Senior Applied AI Engineer – ML for Systems & Infrastructure

Databricks
Mountain View, CA, USA2025-02-12

About the job

As a Senior Applied AI Engineer at Databricks, you will apply machine learning, scheduling and optimization algorithms to improve the efficiency and performance of our engineering systems and infrastructure. From cluster management all the way down to query compilation, our Applied AI team works on some of the hardest, most interesting problems facing the business, making Databricks infrastructure and products as performant and cost-efficient as possible. This is a high impact problem as our customers look at us to deliver the most optimized workloads.

Responsibilities

Build end-to-end systems from the ground up in a small team of experienced people.

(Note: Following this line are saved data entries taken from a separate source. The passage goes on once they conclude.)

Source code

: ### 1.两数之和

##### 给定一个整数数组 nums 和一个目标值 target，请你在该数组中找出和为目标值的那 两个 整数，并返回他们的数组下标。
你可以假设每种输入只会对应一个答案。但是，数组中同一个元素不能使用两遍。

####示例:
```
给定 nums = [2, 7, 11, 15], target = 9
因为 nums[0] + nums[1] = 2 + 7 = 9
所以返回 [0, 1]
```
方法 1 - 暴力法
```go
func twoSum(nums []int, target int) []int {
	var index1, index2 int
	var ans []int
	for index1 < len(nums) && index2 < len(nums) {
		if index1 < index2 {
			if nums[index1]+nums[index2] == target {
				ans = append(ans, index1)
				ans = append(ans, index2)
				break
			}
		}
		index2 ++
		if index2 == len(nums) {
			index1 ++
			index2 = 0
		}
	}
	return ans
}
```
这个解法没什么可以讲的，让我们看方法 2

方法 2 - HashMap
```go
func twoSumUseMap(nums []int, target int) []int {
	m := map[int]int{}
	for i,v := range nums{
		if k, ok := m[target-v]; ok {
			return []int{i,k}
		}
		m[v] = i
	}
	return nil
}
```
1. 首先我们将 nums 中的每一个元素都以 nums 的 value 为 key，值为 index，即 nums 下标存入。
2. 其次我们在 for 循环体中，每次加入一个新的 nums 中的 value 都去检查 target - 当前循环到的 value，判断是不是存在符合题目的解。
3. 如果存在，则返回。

Shape the direction of our applied ML areas of investment by engaging with engineering and product teams across the company.

Drive the development and deployment of state-of-the-art AI models and systems that directly impact the capabilities and performance of Databricks' products, infrastructure and services.

Architect and implement robust, scalable ML infrastructure, including data storage and processing, model training and serving components, and monitoring and reporting systems to support seamless integration of AI/ML models into production environments.

Work on novel modeling techniques in the field of ML for Systems

Contribute to the broader AI community by publishing research, presenting at conferences, and actively participating in open-source projects, enhancing Databricks' reputation as an industry leader.

Qualifications

Minimum

2-8 years of machine learning engineering experience in high velocity, high-growth companies

Strong understanding of both computer systems and statistics

Large breadth of knowledge or interest in mathematical modeling beyond ML (OR, combinatorial optimization

Experience developing AI/ML systems at scale in production

Strong track record of ML modeling that goes beyond using standard libraries.

Strong coding and software engineering skills, and familiarity with software engineering principles around testing, code reviews and deployment.

Experience deploying, scaling and monitoring models in production; deep understanding of the unique infrastructure challenges posed by training and serving predictions in Tier 0 environments.

Preferred

No preferred qualifications listed.